The last polynomial \(f_5\) involves only the variables \(b_i\). This polynomial is not satisfied only when all \(b_i = 0\) and it holds whenever at least one \(b_i = 1\). Since we do not consider 0-inversions, this polynomial is always satisfied and we can omit it from the system. In the remaining polynomials, the output variables \(c_0, \ldots, c_3\) are expressed solely in terms of the input variables \(b_i\). This allows us to perform the gradual substitution of the unknown variables of the initial key \(\mathbf{k_0}\) throughout the whole polynomial system. After the substitution, we obtain \(|\mathbf{k_0}| = 16\) polynomials. The size of these polynomials is close to \(2^{|\mathbf{k_0}| - 1}\) at full diffusion of the cipher. The diffusion grows rapidly with each round. For example, the cipher \(\mathrm{SR}(n, 2, 2, 4)\) reaches its full diffusion at round \(n = 3\). This way of generating the polynomials is therefore suitable only for low values of \(n\). A different method for obtaining polynomials without auxiliary variables is described in (Bulygin and Brickenstein 2010).

Yet another way of obtaining polynomials involving only the variables of the initial key \(\mathbf{k_0}\) is to regard the cipher as a set of boolean functions of \(\mathbf{k_0}\), one function per bit of \(\mathbf{k_0}\). We can then convert such functions into an Algebraic Normal Form (ANF) in order to obtain the polynomials. Such a conversion can be found in (Saarinen 2006). However, the complexity of this approach requires at least \(|\mathbf{k_0}| \cdot 2^{|\mathbf{k_0}|}\) encryptions even if we consider only one round of the cipher. For this reason, we do not examine this method further.

References

Bulygin, Stanislav, and Michael Brickenstein. 2010. “Obtaining and Solving Systems of Equations in Key Variables Only for the Small Variants of Aes.” Mathematics in Computer Science 3 (2): 185–200.

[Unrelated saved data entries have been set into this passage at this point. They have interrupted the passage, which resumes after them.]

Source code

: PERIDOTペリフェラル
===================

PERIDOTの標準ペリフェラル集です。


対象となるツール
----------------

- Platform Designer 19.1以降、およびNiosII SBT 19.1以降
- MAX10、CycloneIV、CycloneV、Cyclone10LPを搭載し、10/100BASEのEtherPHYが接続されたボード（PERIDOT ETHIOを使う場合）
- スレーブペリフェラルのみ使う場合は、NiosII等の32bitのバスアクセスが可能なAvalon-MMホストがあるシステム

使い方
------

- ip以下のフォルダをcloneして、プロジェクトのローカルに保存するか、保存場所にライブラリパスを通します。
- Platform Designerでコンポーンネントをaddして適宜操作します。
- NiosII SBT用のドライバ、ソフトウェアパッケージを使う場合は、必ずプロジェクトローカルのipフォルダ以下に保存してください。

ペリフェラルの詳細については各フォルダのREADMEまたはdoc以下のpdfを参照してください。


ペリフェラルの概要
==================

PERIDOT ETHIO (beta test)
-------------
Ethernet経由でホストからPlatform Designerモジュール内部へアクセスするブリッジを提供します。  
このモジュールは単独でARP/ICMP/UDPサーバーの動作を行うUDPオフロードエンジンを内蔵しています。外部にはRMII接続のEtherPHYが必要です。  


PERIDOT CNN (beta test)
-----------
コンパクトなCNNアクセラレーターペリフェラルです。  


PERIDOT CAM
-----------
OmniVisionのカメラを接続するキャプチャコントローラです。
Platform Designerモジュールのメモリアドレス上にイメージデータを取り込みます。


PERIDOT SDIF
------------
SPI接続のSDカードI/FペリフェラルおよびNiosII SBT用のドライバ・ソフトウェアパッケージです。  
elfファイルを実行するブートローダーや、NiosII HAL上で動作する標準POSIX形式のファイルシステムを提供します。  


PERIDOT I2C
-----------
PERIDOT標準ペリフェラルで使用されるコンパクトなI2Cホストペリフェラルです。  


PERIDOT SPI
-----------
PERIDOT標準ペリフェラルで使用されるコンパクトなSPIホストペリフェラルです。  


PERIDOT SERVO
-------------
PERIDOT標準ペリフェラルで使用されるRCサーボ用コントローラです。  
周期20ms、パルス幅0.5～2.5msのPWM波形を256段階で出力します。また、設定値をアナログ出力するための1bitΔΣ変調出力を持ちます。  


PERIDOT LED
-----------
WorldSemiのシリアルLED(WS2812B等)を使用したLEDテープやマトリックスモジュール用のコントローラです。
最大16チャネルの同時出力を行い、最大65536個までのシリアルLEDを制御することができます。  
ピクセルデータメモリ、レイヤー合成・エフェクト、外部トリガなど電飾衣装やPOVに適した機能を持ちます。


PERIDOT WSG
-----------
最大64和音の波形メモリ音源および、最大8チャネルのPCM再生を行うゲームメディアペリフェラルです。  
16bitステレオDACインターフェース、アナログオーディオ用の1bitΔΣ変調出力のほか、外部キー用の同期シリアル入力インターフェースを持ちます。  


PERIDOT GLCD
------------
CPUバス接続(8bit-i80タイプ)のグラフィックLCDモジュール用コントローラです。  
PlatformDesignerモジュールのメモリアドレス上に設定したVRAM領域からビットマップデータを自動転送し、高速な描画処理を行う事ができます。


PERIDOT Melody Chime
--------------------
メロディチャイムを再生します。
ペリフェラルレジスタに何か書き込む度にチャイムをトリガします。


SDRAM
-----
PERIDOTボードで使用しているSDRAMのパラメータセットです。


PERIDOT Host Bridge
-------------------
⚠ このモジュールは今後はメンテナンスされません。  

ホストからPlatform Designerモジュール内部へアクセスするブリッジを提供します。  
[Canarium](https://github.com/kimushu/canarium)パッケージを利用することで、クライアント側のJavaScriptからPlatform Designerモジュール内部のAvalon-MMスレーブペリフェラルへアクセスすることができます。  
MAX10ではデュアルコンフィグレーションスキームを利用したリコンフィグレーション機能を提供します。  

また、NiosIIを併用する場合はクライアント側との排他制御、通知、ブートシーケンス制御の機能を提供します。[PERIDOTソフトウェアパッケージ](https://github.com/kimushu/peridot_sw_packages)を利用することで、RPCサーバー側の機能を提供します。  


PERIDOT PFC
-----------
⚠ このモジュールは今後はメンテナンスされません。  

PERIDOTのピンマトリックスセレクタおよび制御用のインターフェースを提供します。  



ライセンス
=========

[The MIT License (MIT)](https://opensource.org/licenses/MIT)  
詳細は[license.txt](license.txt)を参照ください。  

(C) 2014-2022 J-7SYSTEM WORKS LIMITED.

Cid, Carlos, Sean Murphy, and Matthew Robshaw. 2006. Algebraic Aspects of the Advanced Encryption Standard. Springer Science & Business Media.

Cid, Carlos, Sean Murphy, and Matthew JB Robshaw. 2005. “Small Scale Variants of the Aes.” In International Workshop on Fast Software Encryption, 145–62. Springer.

Saarinen, Markku-Juhani Olavi. 2006. “Chosen-Iv Statistical Attacks on Estream Ciphers.” In Secrypt, 260–66.

Shannon, Claude E. 1949. “Communication Theory of Secrecy Systems.” The Bell System Technical Journal 28 (4): 656–715.